De certa maneira, a popularidade de Kassab é baixa, mas como ele não entra em nenhum confronto direto, ele balança mas não caí - o que, no nosso tempo, convenhamos, se tornou desnecessário e também quase impossível graças ao esvaziamento da politicidade seja dentro de São Paulo ou em termos nacionais. Por que ele não cai?
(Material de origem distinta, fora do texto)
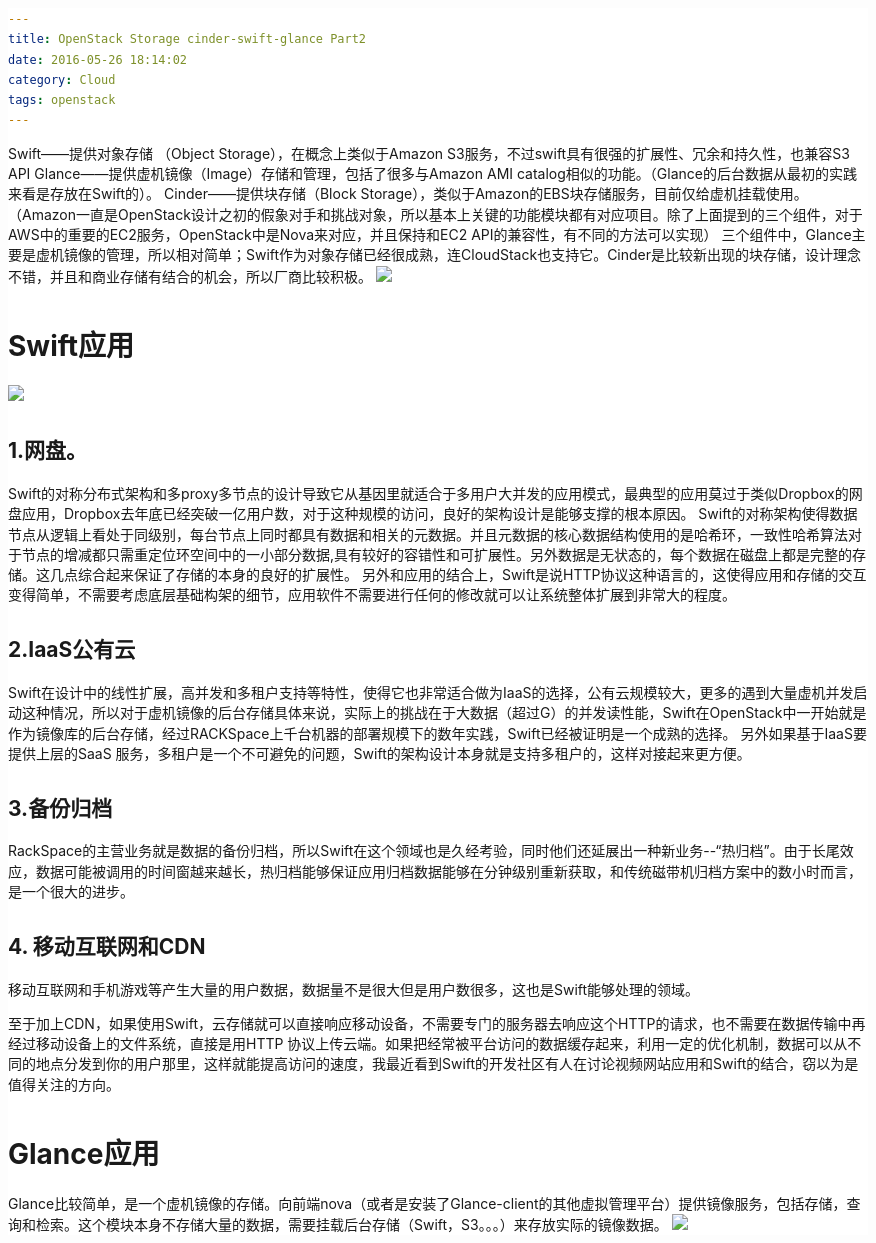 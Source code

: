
 ```yaml
---
title: OpenStack Storage cinder-swift-glance Part2
date: 2016-05-26 18:14:02
category: Cloud
tags: openstack
---
```

Swift——提供对象存储 （Object Storage），在概念上类似于Amazon S3服务，不过swift具有很强的扩展性、冗余和持久性，也兼容S3 API
Glance——提供虚机镜像（Image）存储和管理，包括了很多与Amazon AMI catalog相似的功能。（Glance的后台数据从最初的实践来看是存放在Swift的）。
Cinder——提供块存储（Block Storage），类似于Amazon的EBS块存储服务，目前仅给虚机挂载使用。
（Amazon一直是OpenStack设计之初的假象对手和挑战对象，所以基本上关键的功能模块都有对应项目。除了上面提到的三个组件，对于AWS中的重要的EC2服务，OpenStack中是Nova来对应，并且保持和EC2 API的兼容性，有不同的方法可以实现）
三个组件中，Glance主要是虚机镜像的管理，所以相对简单；Swift作为对象存储已经很成熟，连CloudStack也支持它。Cinder是比较新出现的块存储，设计理念不错，并且和商业存储有结合的机会，所以厂商比较积极。
![](https://jikelab.github.io/tech-labs/screenshots/openstack-framework.png)

# Swift应用
![](https://jikelab.github.io/tech-labs/screenshots/openstack-swift.png)

## 1.网盘。
Swift的对称分布式架构和多proxy多节点的设计导致它从基因里就适合于多用户大并发的应用模式，最典型的应用莫过于类似Dropbox的网盘应用，Dropbox去年底已经突破一亿用户数，对于这种规模的访问，良好的架构设计是能够支撑的根本原因。
Swift的对称架构使得数据节点从逻辑上看处于同级别，每台节点上同时都具有数据和相关的元数据。并且元数据的核心数据结构使用的是哈希环，一致性哈希算法对于节点的增减都只需重定位环空间中的一小部分数据,具有较好的容错性和可扩展性。另外数据是无状态的，每个数据在磁盘上都是完整的存储。这几点综合起来保证了存储的本身的良好的扩展性。
另外和应用的结合上，Swift是说HTTP协议这种语言的，这使得应用和存储的交互变得简单，不需要考虑底层基础构架的细节，应用软件不需要进行任何的修改就可以让系统整体扩展到非常大的程度。

## 2.IaaS公有云
Swift在设计中的线性扩展，高并发和多租户支持等特性，使得它也非常适合做为IaaS的选择，公有云规模较大，更多的遇到大量虚机并发启动这种情况，所以对于虚机镜像的后台存储具体来说，实际上的挑战在于大数据（超过G）的并发读性能，Swift在OpenStack中一开始就是作为镜像库的后台存储，经过RACKSpace上千台机器的部署规模下的数年实践，Swift已经被证明是一个成熟的选择。
另外如果基于IaaS要提供上层的SaaS 服务，多租户是一个不可避免的问题，Swift的架构设计本身就是支持多租户的，这样对接起来更方便。

## 3.备份归档
RackSpace的主营业务就是数据的备份归档，所以Swift在这个领域也是久经考验，同时他们还延展出一种新业务--“热归档”。由于长尾效应，数据可能被调用的时间窗越来越长，热归档能够保证应用归档数据能够在分钟级别重新获取，和传统磁带机归档方案中的数小时而言，是一个很大的进步。

## 4. 移动互联网和CDN
移动互联网和手机游戏等产生大量的用户数据，数据量不是很大但是用户数很多，这也是Swift能够处理的领域。

至于加上CDN，如果使用Swift，云存储就可以直接响应移动设备，不需要专门的服务器去响应这个HTTP的请求，也不需要在数据传输中再经过移动设备上的文件系统，直接是用HTTP 协议上传云端。如果把经常被平台访问的数据缓存起来，利用一定的优化机制，数据可以从不同的地点分发到你的用户那里，这样就能提高访问的速度，我最近看到Swift的开发社区有人在讨论视频网站应用和Swift的结合，窃以为是值得关注的方向。

# Glance应用
Glance比较简单，是一个虚机镜像的存储。向前端nova（或者是安装了Glance-client的其他虚拟管理平台）提供镜像服务，包括存储，查询和检索。这个模块本身不存储大量的数据，需要挂载后台存储（Swift，S3。。。）来存放实际的镜像数据。
![](https://jikelab.github.io/tech-labs/screenshots/openstack-glance.png)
Por conta, na minha perspectiva, do seguinte tripé: O próprio jogo ambíguo que ele faz com todas as forças políticas nacionais, o isolamento do PSDB no canto direito da política - que o faz segurar um governo reacionário na capital somado ao próprio comprometimento com o atual mandatário, eleito graças - e, veja só, esse (sur)realismo político do PT nacional - semelhante ao que vimos no Maranhão ou em Minas, algo próprio de um partido que sempre pediu muito pelo impossível, mas que quando resolveu ser realista, não raro, acaba sendo mais do que a própria realidade.
Nesse sentido, as lutas empreendidas hoje em São Paulo contra o Governo Municipal são essenciais, tanto para bater de frente com uma política de transporte - e urbanísitica - nociva à vida quanto para marcar posição política, seja no enfrentamento desse conservadorismo suicida quanto para evitar essa contemporização geral.
abraços
Tiago,
ResponderExcluirEu evito dizer "nunca" em matéria de política, mas não, Marina, enquanto esteve no PT, tinha posições - sobretudo em relação aos direitos civis - com as quais eu não concordava e, claro, o PV brasileiro é problemático ao extremo - tanto que a visão de que Marina poderia/ainda pode refundar do PV sempre me pareceu equivocada, seja pelas limitações dela ou pelo tamanho da empreitada. Cá em São Paulo, o PV é linha-auxiliar do PSDB e sempre manteve estreita colaboração com a gestão Kassab. Eu, honestamente, não entendo como o PV paulistano/paulista não é maior - sua particular forma de cinismo, límpida e cristalina, parece se encaixar muito bem no estado de coisas em que vivemos.
E mexam-se por aí também!
abraços
"...a mais perfeita e acabada expressão urbana do Regime Militar..."
ResponderExcluirVc não acha um pouco fácil colocar o regime militar como bode expiatório? A urbanização desordenada ocorreu, antes, durante e sobretudo depois da ditadura, e esse estado de coisas perdura até hoje. Me lembro da acirrada oposição que o pessoal do Pasquim fazia à especulação imobiliária e a "viadutagem" aqui no Rio. Após a redemocratização, não se tocou mais nesses assuntos, cadê os verdes quando se precisa dêles? Culpa todos têm, sejam os governantes de esquerda ou direita (me vem à memória a figura do ex prefeito de Angra e atual ministro Luis Sergio, mais preocupado em pagar cachês milionários a artistas famosos para animar o carnaval do que investir em planejamento urbano naquela cidade de topografia difícil).
Marola,
ResponderExcluirBem, eu não coloquei o Regime Militar como "bode expiatório", tampouco, não atribui a nenhum momento anterior a exclusividade disso - até pelo conceito de tempo com o qual estou trabalhando aqui -, mas disse sim que há um corte importante naquele momento: É com a Ditadura que o processo de migração do campo para a cidade, com a aliança entre o coronel e o capitão da indústria mediada pela burocracia de fardas, que o processo de ocupação desordenada das cidades é radicalizado. Mais do que isso, constrói-se um modelo de urbanização que é desastroso, como se sabe. Claro, a responsabilidade dos governos democráticos é grande, mas porque eles não conseguiram produzir um outro corte em relação a isso.